──────── Available records

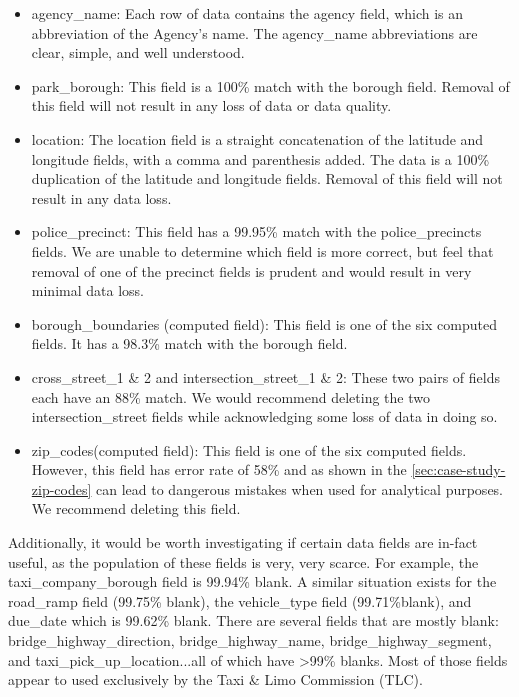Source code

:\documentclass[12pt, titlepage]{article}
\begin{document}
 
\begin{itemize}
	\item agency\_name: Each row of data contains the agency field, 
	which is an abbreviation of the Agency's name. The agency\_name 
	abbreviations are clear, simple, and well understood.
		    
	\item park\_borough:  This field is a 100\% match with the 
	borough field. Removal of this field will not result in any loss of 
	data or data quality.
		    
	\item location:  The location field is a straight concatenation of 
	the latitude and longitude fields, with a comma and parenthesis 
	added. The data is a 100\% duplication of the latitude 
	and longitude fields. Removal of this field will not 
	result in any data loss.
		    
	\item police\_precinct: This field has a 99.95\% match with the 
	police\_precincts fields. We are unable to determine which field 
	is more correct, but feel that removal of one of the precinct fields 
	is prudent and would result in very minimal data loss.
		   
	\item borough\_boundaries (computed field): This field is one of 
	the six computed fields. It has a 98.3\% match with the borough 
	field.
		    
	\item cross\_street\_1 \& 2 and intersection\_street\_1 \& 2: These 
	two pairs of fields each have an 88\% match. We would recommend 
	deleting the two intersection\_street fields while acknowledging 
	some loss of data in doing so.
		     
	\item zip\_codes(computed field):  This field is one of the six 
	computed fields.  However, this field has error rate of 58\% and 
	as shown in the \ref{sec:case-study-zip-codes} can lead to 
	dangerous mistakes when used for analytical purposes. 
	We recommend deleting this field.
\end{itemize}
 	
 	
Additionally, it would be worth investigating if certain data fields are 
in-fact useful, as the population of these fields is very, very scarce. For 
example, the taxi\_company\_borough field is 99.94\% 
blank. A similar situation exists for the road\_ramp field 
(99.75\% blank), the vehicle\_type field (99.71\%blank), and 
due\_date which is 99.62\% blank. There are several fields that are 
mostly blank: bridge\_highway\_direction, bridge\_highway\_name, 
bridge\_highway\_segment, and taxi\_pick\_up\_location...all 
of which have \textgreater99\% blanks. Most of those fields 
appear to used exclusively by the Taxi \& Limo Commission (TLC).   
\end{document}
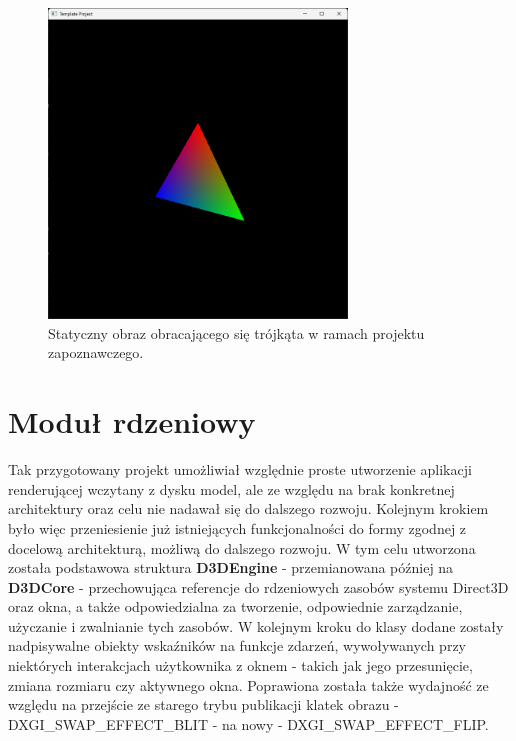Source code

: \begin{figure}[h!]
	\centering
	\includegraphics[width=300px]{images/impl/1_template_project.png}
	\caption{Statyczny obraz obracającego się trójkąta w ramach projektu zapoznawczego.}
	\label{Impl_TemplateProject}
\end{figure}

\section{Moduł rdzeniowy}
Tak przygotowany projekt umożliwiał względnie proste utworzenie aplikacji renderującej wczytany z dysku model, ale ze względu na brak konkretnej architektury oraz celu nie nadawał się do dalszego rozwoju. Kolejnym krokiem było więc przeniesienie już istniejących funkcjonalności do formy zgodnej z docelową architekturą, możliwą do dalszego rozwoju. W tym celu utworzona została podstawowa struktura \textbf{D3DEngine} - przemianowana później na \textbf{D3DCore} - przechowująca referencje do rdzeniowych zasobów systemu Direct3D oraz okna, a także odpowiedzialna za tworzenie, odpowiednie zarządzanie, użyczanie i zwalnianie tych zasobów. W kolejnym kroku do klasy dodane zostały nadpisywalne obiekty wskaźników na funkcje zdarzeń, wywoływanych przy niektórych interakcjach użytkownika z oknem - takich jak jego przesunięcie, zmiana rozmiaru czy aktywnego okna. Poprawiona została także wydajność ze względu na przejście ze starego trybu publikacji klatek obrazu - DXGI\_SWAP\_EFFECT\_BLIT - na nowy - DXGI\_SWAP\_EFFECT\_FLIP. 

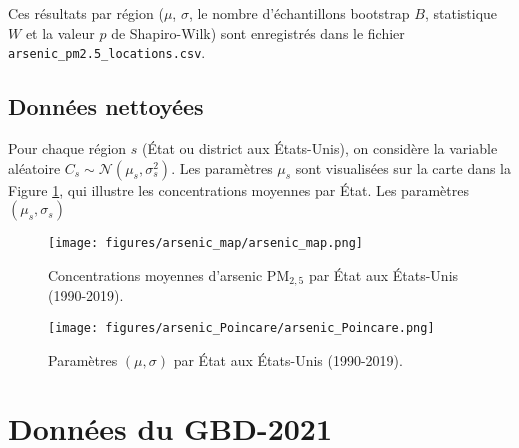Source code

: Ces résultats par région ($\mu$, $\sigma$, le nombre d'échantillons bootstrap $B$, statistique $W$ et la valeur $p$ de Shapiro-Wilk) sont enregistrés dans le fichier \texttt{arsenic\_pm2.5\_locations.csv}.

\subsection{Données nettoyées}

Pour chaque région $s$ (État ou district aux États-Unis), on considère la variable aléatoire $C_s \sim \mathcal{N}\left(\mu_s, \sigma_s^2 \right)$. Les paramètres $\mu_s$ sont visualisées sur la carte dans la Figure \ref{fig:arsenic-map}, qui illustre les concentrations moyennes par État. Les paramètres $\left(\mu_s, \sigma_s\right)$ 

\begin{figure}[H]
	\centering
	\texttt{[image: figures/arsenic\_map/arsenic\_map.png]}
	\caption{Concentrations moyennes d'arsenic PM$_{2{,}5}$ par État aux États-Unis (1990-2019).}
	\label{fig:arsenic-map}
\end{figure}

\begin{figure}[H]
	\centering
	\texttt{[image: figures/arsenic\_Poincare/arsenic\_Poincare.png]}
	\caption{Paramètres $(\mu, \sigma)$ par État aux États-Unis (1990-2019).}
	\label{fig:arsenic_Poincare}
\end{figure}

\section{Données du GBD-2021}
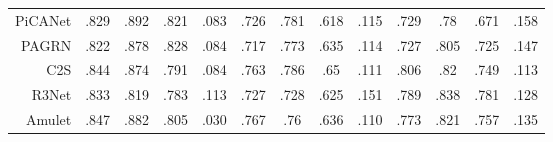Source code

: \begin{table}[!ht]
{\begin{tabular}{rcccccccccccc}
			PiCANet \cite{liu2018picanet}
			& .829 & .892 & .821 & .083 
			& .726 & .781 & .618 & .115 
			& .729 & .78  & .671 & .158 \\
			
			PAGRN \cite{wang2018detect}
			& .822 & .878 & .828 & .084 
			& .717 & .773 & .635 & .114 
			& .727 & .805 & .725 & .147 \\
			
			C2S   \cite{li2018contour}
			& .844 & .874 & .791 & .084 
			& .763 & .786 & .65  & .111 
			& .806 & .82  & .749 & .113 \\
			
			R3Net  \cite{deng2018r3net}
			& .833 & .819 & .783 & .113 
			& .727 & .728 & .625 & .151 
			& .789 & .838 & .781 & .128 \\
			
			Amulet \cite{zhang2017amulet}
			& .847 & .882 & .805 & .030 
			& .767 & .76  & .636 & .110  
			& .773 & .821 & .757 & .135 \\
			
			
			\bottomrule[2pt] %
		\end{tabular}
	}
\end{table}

────────────────

→ Exercise objective: Could you repeat exactly the lines from the first one of the records above through the line containing "one of the six", leaving out any pictures?

→ Solution to this problem:
Source code

:\documentclass[12pt, titlepage]{article}
\begin{document}
 
\begin{itemize}
	\item agency\_name: Each row of data contains the agency field, 
	which is an abbreviation of the Agency's name. The agency\_name 
	abbreviations are clear, simple, and well understood.
		    
	\item park\_borough:  This field is a 100\% match with the 
	borough field. Removal of this field will not result in any loss of 
	data or data quality.
		    
	\item location:  The location field is a straight concatenation of 
	the latitude and longitude fields, with a comma and parenthesis 
	added. The data is a 100\% duplication of the latitude 
	and longitude fields. Removal of this field will not 
	result in any data loss.
		    
	\item police\_precinct: This field has a 99.95\% match with the 
	police\_precincts fields. We are unable to determine which field 
	is more correct, but feel that removal of one of the precinct fields 
	is prudent and would result in very minimal data loss.
		   
	\item borough\_boundaries (computed field): This field is one of 
	the six computed fields. It has a 98.3\% match with the borough 
	field.
		    
	\item cross\_street\_1 \& 2 and intersection\_street\_1 \& 2: These 
	two pairs of fields each have an 88\% match. We would recommend 
	deleting the two intersection\_street fields while acknowledging 
	some loss of data in doing so.
		     
	\item zip\_codes(computed field):  This field is one of the six 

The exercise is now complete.